Not too long from then, my brother and I led the debates amongst our father that 56k modems wouldn’t cut it anymore. “It ties up the phone line when you need to call us,” is what we would sell him, knowing that we were more excited and anxious about connecting to the plentiful pasture that was peer-to-peer networks. No more of just searching for what’s new, p2p programs allowed you to build a massive archive in a matter of days if you had a speedy connection. We needed DSL. Eventually, we cut a deal with our father that we would pay for half of the bill. It was nothing compared to what we would make back in CD sales. DSL opened up another hustle for me as well. Polyphonic and voice ringtones were becoming the rage of Chester, PA but it was only limited by your ability to pay for them. I did some online research one night and realized that you could do it for free. You only needed the sound file, a space to upload them online, and a way to send the link to the phone to download. By combining the reach of the Kazaa peer-to-peer network, the upload space that came with Yahoo! Sites, and the ability of AOL Messenger to reach cell phones, I was able to offer everyone in the town any ringtone they wanted for the price of $1.00 each. I was able to afford premium snacks with my free-lunch on that money.
Finally, as a senior in high school, I planned for my PA-state-required senior project with the idea to create something that my school would benefit from beyond myself. I had been prospecting about the emergence of online radio. I know that Chester High could never afford to build and maintain a terrestrial radio station but online radio offered the possibility of a 24 hour stream that only necessitated a computer, a microphone, and a mixer. My friends and I already had a deep archive of music to bring to the computer. I wrote up my senior project as a business plan to bring Chester High radio its own station complete with my own sample radio show that I strung together with the help of the Making-A-Change afterschool program. We talked about what’s going on in the high school along with some of the latest self-edited hip hop favorites. The school applauded my effort yet never supported the idea. I graduated to leave for Villanova University in the fall, with the dream of seeing where my love for music and radio could take me next.

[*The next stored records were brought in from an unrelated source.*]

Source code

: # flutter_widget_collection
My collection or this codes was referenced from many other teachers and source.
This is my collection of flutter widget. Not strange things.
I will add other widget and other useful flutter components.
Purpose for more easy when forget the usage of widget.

I offer this autobiography to explain my experience as young person that grew up exploring all the possibilities of the digital age without fully recognizing the potential and power that I wielded as I weaved through the emerging technological changes of the 1990s and early 2000s. Looking back, it’s hard to imagine what my childhood and adolescence would be if not for the personal computer and the internet. My self-education took place on my own time with many allowances on behalf of my mother, father, and friends, yet with minimal guidance. I often wonder where I would be had my experience working with computers been validated within school and the other learning spaces I attended. What could have come from the blend of intellectual curiosity with the intentions of a learning environment grounded in social change? What new realizations would have emerged? What new innovations would have been discovered? As I seek to establish this connection between critical digital literacies and participatory action research, I contend that the need for teaching and learning practices that connect the power of digital tools to a locally-rich understanding of critical consciousness offers the potential for young people to activate and demonstrate transformative individual and collective experiences.